Kolkata Part 2

India 2013

Thursday, Feb 28:

My wish for a good breakfast spot has been granted. Dennis finds a great place right around the corner from the Pushpak on Kyd St. (Dr. M Ishaque Rd.). Two gents there have an open-air sidewalk stove and a recipe for egg sandwiches like you wouldn’t believe.

Fine dining on Kyd. The chef is the man in the red checked shirt.

They do a great business. I have to wait a good fifteen minutes for my sandwich, but it is well worth it.

The bearded man in the white tee sous chefs for the breakfast king, making chai and coffee (instant, I’m afraid), and slicing and dicing.

Step 1: pour most of the magic egg batter in a hot buttered pan.
2: cut some thick bread in half, mop up the bowl with it, then 3: drop it in the pan.

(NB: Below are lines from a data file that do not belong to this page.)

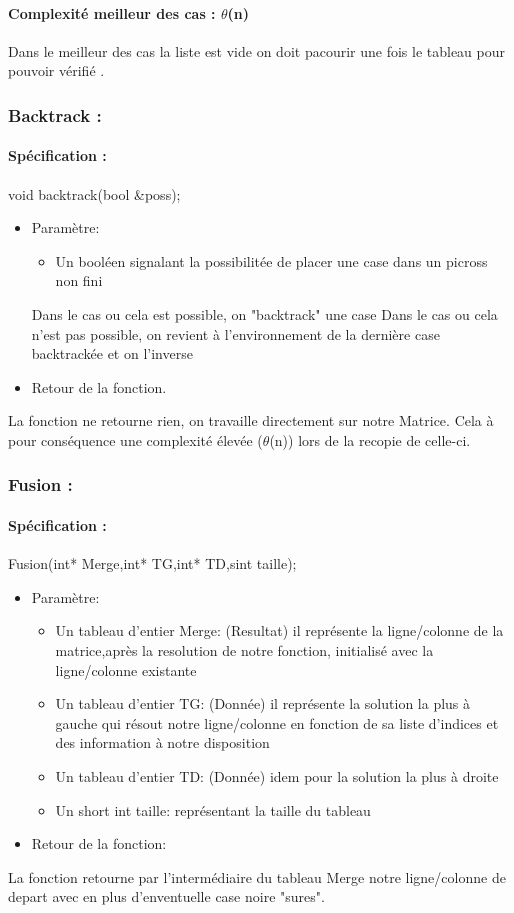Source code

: \documentclass{article}
\begin{document}
\paragraph{Complexit\'e meilleur des cas : $\theta$(n)\newline}
Dans le meilleur des cas la liste est vide on doit pacourir une fois le tableau pour pouvoir v\'erifi\'e .
\subsubsection{Backtrack :}
\paragraph{Sp\'ecification :}
 void backtrack(bool \&poss);
\begin{itemize}
\item Param\`etre:
\begin{itemize}
\item Un booléen signalant la possibilitée de placer une case dans un picross non fini
\end{itemize}
Dans le cas ou cela est possible, on "backtrack" une case
Dans le cas ou cela n'est pas possible, on revient à l'environnement de la dernière case backtrackée et on l'inverse
\item Retour de la fonction.
\end{itemize}
La fonction ne retourne rien, on travaille directement sur notre Matrice.\newline
Cela à pour conséquence une complexité élevée ($\theta$(n)) lors de la recopie de celle-ci.
\subsubsection{Fusion :}
\paragraph{Sp\'ecification :}Fusion(int* Merge,int* TG,int* TD,sint taille);
\begin{itemize}
\item Param\`etre:
\begin{itemize}
\item Un tableau d'entier Merge: (Resultat) il repr\'esente la ligne/colonne de la matrice,après la resolution de notre fonction, initialisé avec la ligne/colonne existante
\item Un tableau d'entier TG: (Donn\'ee) il repr\'esente la solution la plus à gauche qui résout notre ligne/colonne en fonction de sa liste d'indices et des information à notre disposition
\item Un tableau d'entier TD: (Donn\'ee) idem pour la solution la plus à droite
\item Un short int taille: représentant la taille du tableau
\end{itemize}
\item Retour de la fonction:
\end{itemize}
La fonction retourne par l'interm\'ediaire du tableau Merge notre ligne/colonne de depart avec en plus d'enventuelle case noire "sures".
\end{document}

Step 4: after the egg has cooked a couple of minutes, flip the whole thing over.
5: let the coated bread cook up like french toast. When it’s done, fold it all in half and Voila! Egg-cellent sandwich.

Just across the street, up about ten steep, narrow steps is an internet café. The proprietor’s name must be Bengali for Shorty, because the ceilings are maybe 5 feet. The beams are generously wrapped in rubbery foam, thank goodness, because it’s pretty well impossible not to bump your noggin.

That’s Bill squatting on low chair upstairs at the internet cafe.
He’s about 6’3” so ducking is a must.

This lovely man is the owner of the shop. He is seated. Notice the black rubber-padded beam about a foot above his head.

Almost as soon as I sit down to write some emails, I have to pee. I ask him if there’s a bathroom. “No, but go downstairs. You can use the one in my house.” He tells me to turn left at the bottom of the stairs, and his is the 2nd door on the left. “Just go in.” In the video below, you see me walk carefully down the steps, turn left and point the camera briefly into his house. Any more filming would be rude. By the way, notice also the incessant honk of the traffic.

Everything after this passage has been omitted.